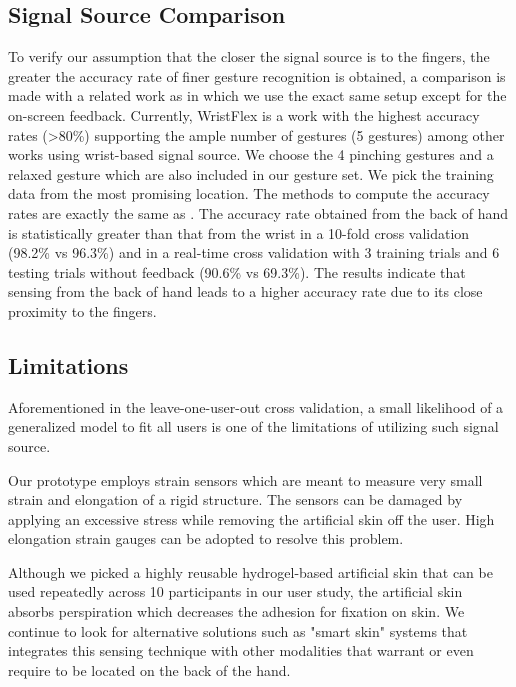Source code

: \documentclass{sigchi}
\begin{document}
\subsection{Signal Source Comparison}
To verify our assumption that the closer the signal source is to the fingers, the greater the accuracy rate of finer gesture recognition is obtained, a comparison is made with a related work \cite{Dementyev:2014:WLG:2642918.2647396} as in which we use the exact same setup except for the on-screen feedback. Currently, WristFlex \cite{Dementyev:2014:WLG:2642918.2647396} is a work with the highest accuracy rates (\textgreater80\%) supporting the ample number of gestures (5 gestures) among other works using wrist-based signal source.
We choose the 4 pinching gestures and a relaxed gesture \cite{Dementyev:2014:WLG:2642918.2647396} which are also included in our gesture set. We pick the training data from the most promising location. The methods to compute the accuracy rates are exactly the same as \cite{Dementyev:2014:WLG:2642918.2647396}. The accuracy rate obtained from the back of hand is statistically greater than that from the wrist in a 10-fold cross validation (98.2\% vs 96.3\%) and in a real-time cross validation with 3 training trials and 6 testing trials without feedback (90.6\% vs 69.3\%). The results indicate that sensing from the back of hand leads to a higher accuracy rate due to its close proximity to the fingers.

\subsection{Limitations}
Aforementioned in the leave-one-user-out cross validation, a small likelihood of a generalized model to fit all users is one of the limitations of utilizing such signal source.

Our prototype employs strain sensors which are meant to measure very small strain and elongation of a rigid structure. The sensors can be damaged by applying an excessive stress while removing the artificial skin off the user. High elongation strain gauges can be adopted to resolve this problem.

Although we picked a highly reusable hydrogel-based artificial skin that can be used repeatedly across 10 participants in our user study, the artificial skin absorbs perspiration which decreases the adhesion for fixation on skin. We continue to look for alternative solutions such as "smart skin" systems that integrates this sensing technique with other modalities that warrant or even require to be located on the back of the hand.
\end{document}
━━━━━━━━
● Problem to work on: For each line above that includes the word "subsection", make a copy of that line.

● The answer:
\subsection{Signal Source Comparison}
\subsection{Limitations}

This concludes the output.